When I review papers for journals, I often find myself facing something of a tension between two competing motives. On the one hand, I’d like to evaluate each manuscript as an independent contribution to the scientific literature–i.e., without having to worry about how the manuscript stacks up against other potential manuscripts I could be reading. The rationale being that the plausibility of the findings reported in a manuscript shouldn’t really depend on what else is being published in the same journal, or in the field as a whole: if there are methodological problems that threaten the conclusions, they shouldn’t become magically more or less problematic just because some other manuscript has (or doesn’t have) gaping holes. Reviewing should simply be a matter of documenting one’s major concerns and suggestions and sending them back to the Editor for infallible judgment.
The trouble with this idea is that if you’re of a fairly critical bent, you probably don’t believe the majority of the findings reported in the manuscripts sent to you to review. Empirically, this actually appears to be the right attitude to hold, because as a good deal of careful work by biostatisticians like John Ioannidis shows, most published research findings are false, and most true associations are inflated. So, in some ideal world, where the job of a reviewer is simply to assess the likelihood that the findings reported in a paper provide an accurate representation of reality, and/or to identify ways of bringing those findings closer in line with reality, skepticism is the appropriate default attitude. Meaning, if you keep the question “why don’t I believe these results?” firmly in mind as you read through a paper and write your review, you probably aren’t going to go wrong all that often.

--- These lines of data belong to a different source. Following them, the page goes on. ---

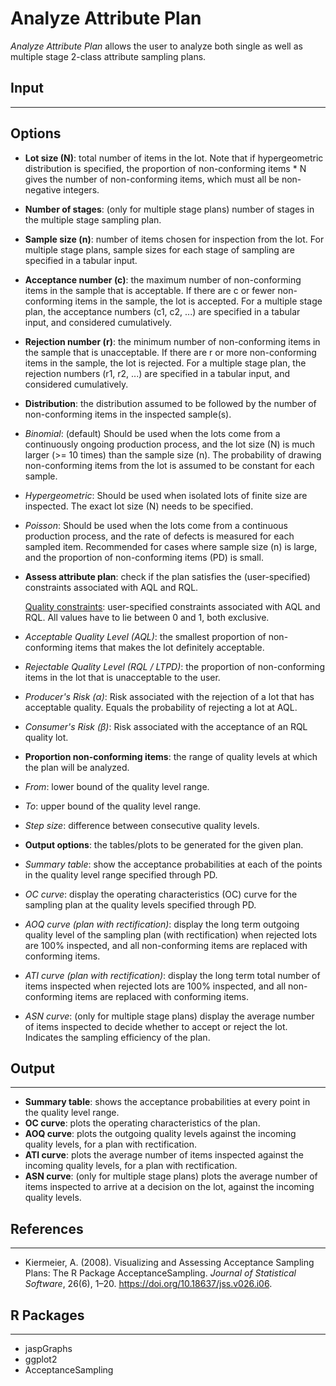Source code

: Analyze Attribute Plan 
==========================
*Analyze Attribute Plan* allows the user to analyze both single as well as multiple stage 2-class attribute sampling plans.

## Input
-------
## Options
- **Lot size (N)**: total number of items in the lot. Note that if hypergeometric distribution is specified, the proportion of non-conforming items * N gives the number of non-conforming items, which must all be non-negative integers.
- **Number of stages**: (only for multiple stage plans) number of stages in the multiple stage sampling plan.
- **Sample size (n)**: number of items chosen for inspection from the lot. For multiple stage plans, sample sizes for each stage of sampling are specified in a tabular input.
- **Acceptance number (c)**: the maximum number of non-conforming items in the sample that is acceptable. If there are c or fewer non-conforming items in the sample, the lot is accepted. For a multiple stage plan, the acceptance numbers (c1, c2, ...) are specified in a tabular input, and considered cumulatively.
- **Rejection number (r)**: the minimum number of non-conforming items in the sample that is unacceptable. If there are r or more non-conforming items in the sample, the lot is rejected. For a multiple stage plan, the rejection numbers (r1, r2, ...) are specified in a tabular input, and considered cumulatively.
- **Distribution**: the distribution assumed to be followed by the number of non-conforming items in the inspected sample(s).
 - *Binomial*: (default) Should be used when the lots come from a continuously ongoing production process, and the lot size (N) is much larger (>= 10 times) than the sample size (n). The probability of drawing non-conforming items from the lot is assumed to be constant for each sample.
 - *Hypergeometric*: Should be used when isolated lots of finite size are inspected. The exact lot size (N) needs to be specified.
 - *Poisson*: Should be used when the lots come from a continuous production process, and the rate of defects is measured for each sampled item. Recommended for cases where sample size (n) is large, and the proportion of non-conforming items (PD) is small.
- **Assess attribute plan**: check if the plan satisfies the (user-specified) constraints associated with AQL and RQL.
    
    <u>Quality constraints</u>: user-specified constraints associated with AQL and RQL. All values have to lie between 0 and 1, both exclusive.
 - *Acceptable Quality Level (AQL)*: the smallest proportion of non-conforming items that makes the lot definitely acceptable.
 - *Rejectable Quality Level (RQL / LTPD)*: the proportion of non-conforming items in the lot that is unacceptable to the user.
 - *Producer's Risk (α)*: Risk associated with the rejection of a lot that has acceptable quality. Equals the probability of rejecting a lot at AQL.
 - *Consumer's Risk (β)*: Risk associated with the acceptance of an RQL quality lot.
- **Proportion non-conforming items**: the range of quality levels at which the plan will be analyzed.
 - *From*: lower bound of the quality level range.
 - *To*: upper bound of the quality level range.
 - *Step size*: difference between consecutive quality levels.
- **Output options**: the tables/plots to be generated for the given plan.
 - *Summary table*: show the acceptance probabilities at each of the points in the quality level range specified through PD.
 - *OC curve*: display the operating characteristics (OC) curve for the sampling plan at the quality levels specified through PD.
 - *AOQ curve (plan with rectification)*: display the long term outgoing quality level of the sampling plan (with rectification) when rejected lots are 100% inspected, and all non-conforming items are replaced with conforming items.
 - *ATI curve (plan with rectification)*: display the long term total number of items inspected when rejected lots are 100% inspected, and all non-conforming items are replaced with conforming items.
 - *ASN curve*: (only for multiple stage plans) display the average number of items inspected to decide whether to accept or reject the lot. Indicates the sampling efficiency of the plan.
 
## Output 
-------
- **Summary table**: shows the acceptance probabilities at every point in the quality level range.
- **OC curve**: plots the operating characteristics of the plan.
- **AOQ curve**: plots the outgoing quality levels against the incoming quality levels, for a plan with rectification.
- **ATI curve**: plots the average number of items inspected against the incoming quality levels, for a plan with rectification.
- **ASN curve**: (only for multiple stage plans) plots the average number of items inspected to arrive at a decision on the lot, against the incoming quality levels.

## References 
-------
- Kiermeier, A. (2008). Visualizing and Assessing Acceptance Sampling Plans: The R Package AcceptanceSampling. *Journal of Statistical Software*, 26(6), 1–20. https://doi.org/10.18637/jss.v026.i06.

## R Packages
-------
- jaspGraphs
- ggplot2
- AcceptanceSampling
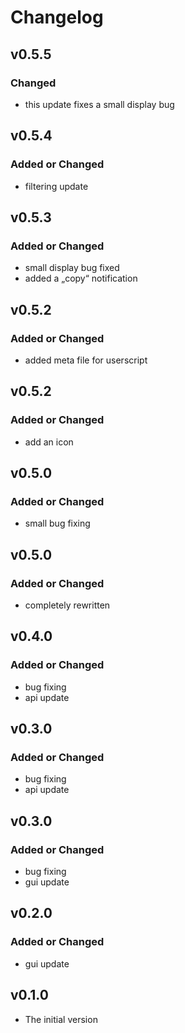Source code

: # Changelog

## v0.5.5
### Changed
- this update fixes a small display bug

## v0.5.4
### Added or Changed
- filtering update

## v0.5.3
### Added or Changed
- small display bug fixed
- added a „copy“ notification

## v0.5.2
### Added or Changed
- added meta file for userscript

## v0.5.2
### Added or Changed
- add an icon

## v0.5.0
### Added or Changed
- small bug fixing

## v0.5.0
### Added or Changed
- completely rewritten

## v0.4.0
### Added or Changed
- bug fixing
- api update

## v0.3.0
### Added or Changed
- bug fixing
- api update

## v0.3.0
### Added or Changed
- bug fixing
- gui update

## v0.2.0
### Added or Changed
- gui update

## v0.1.0
- The initial version
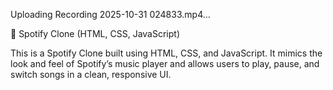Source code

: 

Uploading Recording 2025-10-31 024833.mp4…

🎵 Spotify Clone (HTML, CSS, JavaScript)

This is a Spotify Clone built using HTML, CSS, and JavaScript.
It mimics the look and feel of Spotify’s music player and allows users to play, pause, and switch songs in a clean, responsive UI.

The problem is that, for better or worse, one’s job as a reviewer isn’t really–or at least, solely–to evaluate the plausibility of other people’s findings. In large part, it’s to evaluate the plausibility of reported findings in relation to the other stuff that routinely gets published in the same journal. For instance, if you regularly reviewing papers for a very low-tier journal, the editor is probably not going to be very thrilled to hear you say “well, Ms. Editor, none of the last 15 papers you’ve sent me are very good, so you should probably just shut down the journal.” So a tension arises between writing a comprehensive review that accurately captures what the reviewer really thinks about the results–which is often (at least in my case) something along the lines of “pffft, there’s no fucking way this is true”–and writing a review that weighs the merits of the reviewed manuscript relative to the other candidates for publication in the same journal.
To illustrate, suppose I review a paper and decide that, in my estimation, there’s only a 20% chance the key results reported in the paper would successfully replicate (for the sake of argument, we’ll pretend I’m capable of this level of precision). Should I recommend outright rejection? Maybe, since 1 in 5 odds of long-term replication don’t seem very good. But then again, what if 20% is actually better than average? What if I think the average article I’m sent to review only has a 10% chance of holding up over time? In that case, if I recommend rejection of the 20% article, and the editor follows my recommendation, most of the time I’ll actually be contributing to the journal publishing poorer quality articles than if I’d recommended accepting the manuscript, even if I’m pretty sure the findings reported in the manuscript are false.
Lest this sound like I’m needlessly overanalyzing the review process instead of buckling down and writing my own overdue reviews (okay, you’re right, now stop being a jerk), consider what happens when you scale the problem up. When journal editors send reviewers manuscripts to look over, the question they really want an answer to is, “how good is this paper compared to everything else that crosses my desk?” But most reviewers naturally incline to answer a somewhat different–and easier–question, namely, “in the grand scheme of life, the universe, and everything, how good is this paper?” The problem, then, is that if the variance in curmudgeonliness between reviewers exceeds the (reliable) variance within reviewers, then arguably the biggest factor in determining whether or not a given paper gets rejected is simply who happens to review it. Not how much expertise the reviewer has, or even how ‘good’ they are (in the sense that some reviewers are presumably better than others at identifying serious problems and overlooking trivial ones), but simply how critical they are on average. Which is to say, if I’m Reviewer 2 on your manuscript, you’ll probably have a better chance of rejection than if Reviewer 2 is someone who characteristically writes one-paragraph reviews that begin with the words “this is an outstanding and important piece of work…”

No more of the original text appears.